Jimmy Stonehouse, the Pumas’ talismanic coach, has been around the block countless times and he got it right over Mongalo, the up-and-coming coach who will learn plenty from this match.

The Pumas got their tactics spot on in taking the game to a Sharks team that spent too much time trying to box cleverly and not even going for the knock-out.

The Pumas enjoyed a dream start when loosehead prop Corne Fourie scored within the first minute after the Sharks had fumbled near their line from the kick-off.

The Pumas had clearly come to play and their positivity was rewarded when they kicked a penalty to the corner and backed themselves to score, with tighthead prop Simon Raw burrowing over.

Lionel Cronje kicked a penalty on 17 minutes after he had earlier fluffed an easy attempt but the Pumas hit straight back when lively winger Andrew Kota intercepted and raced to the posts.

The Sharks forwards were starting to take control and when they won a scrum penalty, it went to the corner and hooker Fez Mbatha cruised over for a maul try that has become his trademark.

The Pumas had a slender 19-17 lead at halftime but the increasing influence of the Sharks’ forwards was ominous.

The Sharks took the lead eight minutes into the half when Cronje kicked a penalty after Pumas wing Etienne Taljaard had been yellow-carded for a high tackle.

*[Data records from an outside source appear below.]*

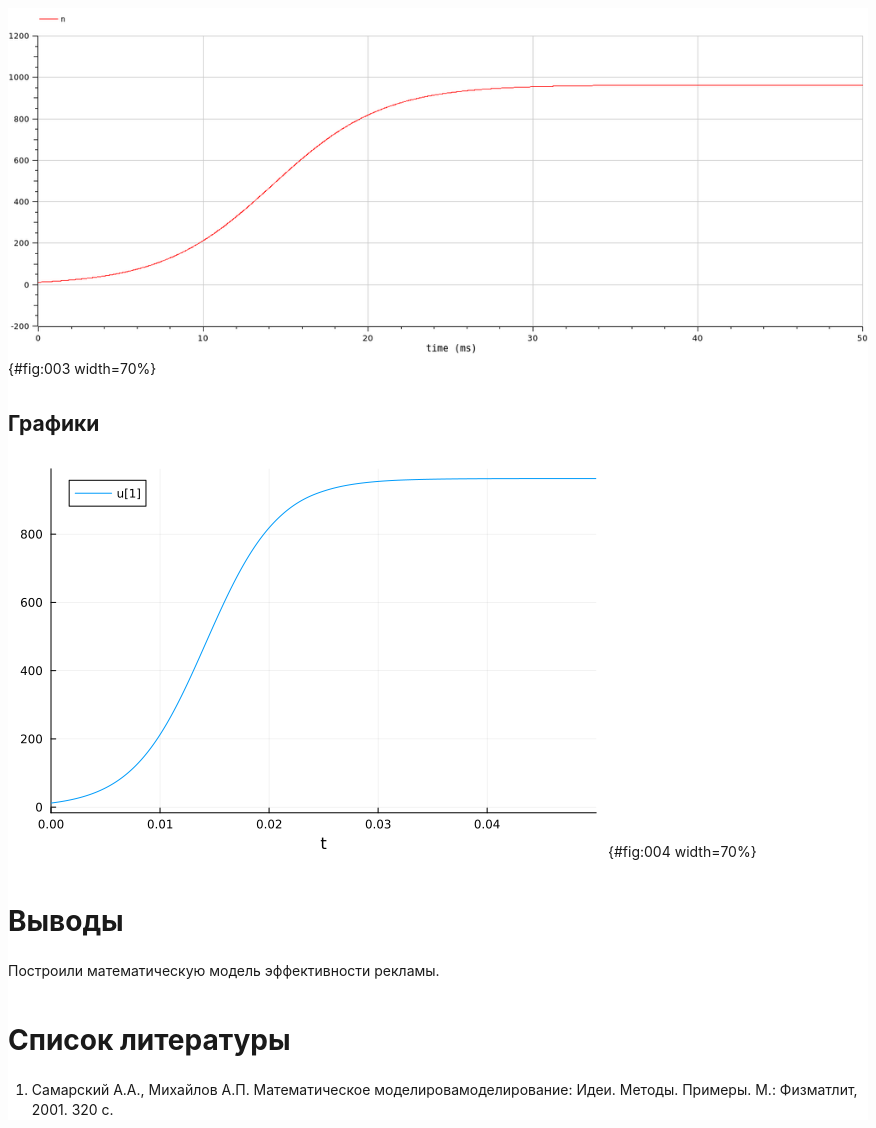 ![График изменения интенсивности рекламы  для третьего случая. OpenModelica](image/lab7_3om.png){#fig:003 width=70%}

## Графики

![График изменения интенсивности рекламы для третьего случая. Julia](image/lab7_3jl.png){#fig:004 width=70%}

# Выводы

Построили математическую модель эффективности рекламы.

# Список литературы

1. Самарский А.А., Михайлов А.П. Математическое моделировамоделирование: Идеи. Методы. Примеры. М.: Физматлит, 2001. 320 с.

It had taken 48 minutes for the Sharks to lead the Pumas.

Taljaard had barely sat down in the sin bin when the Sharks’ No 8, Henco Venter, joined him because of a high tackle of his own.

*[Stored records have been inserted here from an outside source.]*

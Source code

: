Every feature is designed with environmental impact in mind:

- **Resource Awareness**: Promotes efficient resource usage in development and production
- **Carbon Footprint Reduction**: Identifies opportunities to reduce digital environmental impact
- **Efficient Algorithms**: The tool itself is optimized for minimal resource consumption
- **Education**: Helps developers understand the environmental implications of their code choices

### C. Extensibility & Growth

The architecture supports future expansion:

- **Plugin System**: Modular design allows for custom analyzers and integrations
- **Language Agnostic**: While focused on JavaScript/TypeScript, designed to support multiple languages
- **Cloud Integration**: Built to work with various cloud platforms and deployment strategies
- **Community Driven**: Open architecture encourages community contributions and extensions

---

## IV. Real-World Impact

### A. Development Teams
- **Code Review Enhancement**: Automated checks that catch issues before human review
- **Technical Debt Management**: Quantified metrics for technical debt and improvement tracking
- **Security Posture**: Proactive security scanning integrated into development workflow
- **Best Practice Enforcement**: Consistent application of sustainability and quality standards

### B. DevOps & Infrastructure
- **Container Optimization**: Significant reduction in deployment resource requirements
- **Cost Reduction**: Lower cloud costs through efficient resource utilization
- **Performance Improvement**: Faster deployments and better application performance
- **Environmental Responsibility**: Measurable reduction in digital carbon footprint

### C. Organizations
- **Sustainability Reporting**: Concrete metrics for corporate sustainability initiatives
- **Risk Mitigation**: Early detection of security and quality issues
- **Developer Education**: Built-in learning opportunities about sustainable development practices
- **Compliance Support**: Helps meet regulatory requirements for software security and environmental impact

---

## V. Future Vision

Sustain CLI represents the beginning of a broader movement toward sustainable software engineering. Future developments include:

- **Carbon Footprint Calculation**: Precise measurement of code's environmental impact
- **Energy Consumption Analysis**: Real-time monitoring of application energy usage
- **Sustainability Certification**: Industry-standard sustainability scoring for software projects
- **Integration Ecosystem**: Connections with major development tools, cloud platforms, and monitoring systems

The consequent penalty would have been an easy three points for De Beer but again the Pumas backed themselves to score from the lineout maul. They went to the corner and hooker PJ Jacobs went over, with De Beer’s conversion making it 26-20.

There was a potentially pivotal moment with fifteen minutes to go when Sharks centre Alwyno Visagie was red-carded for a collision with Taljaard. The latter had gone up into the air to field a high ball and the ruling was that Visagie did not retreat.

The semi-final built to a crescendo when the Sharks took the ball through 28 phases but the Pumas hung on.


Sharks 20 — Tries: Corne Rahl, Fez Mbatha. Conversions: Lionel Cronje (2). Penalties: Cronje (2).

Pumas 26 — Tries: Corne Fourie, Simon Raw, Andrew Kota, PJ Jacobs. Conversions: Tinus de Beer (3).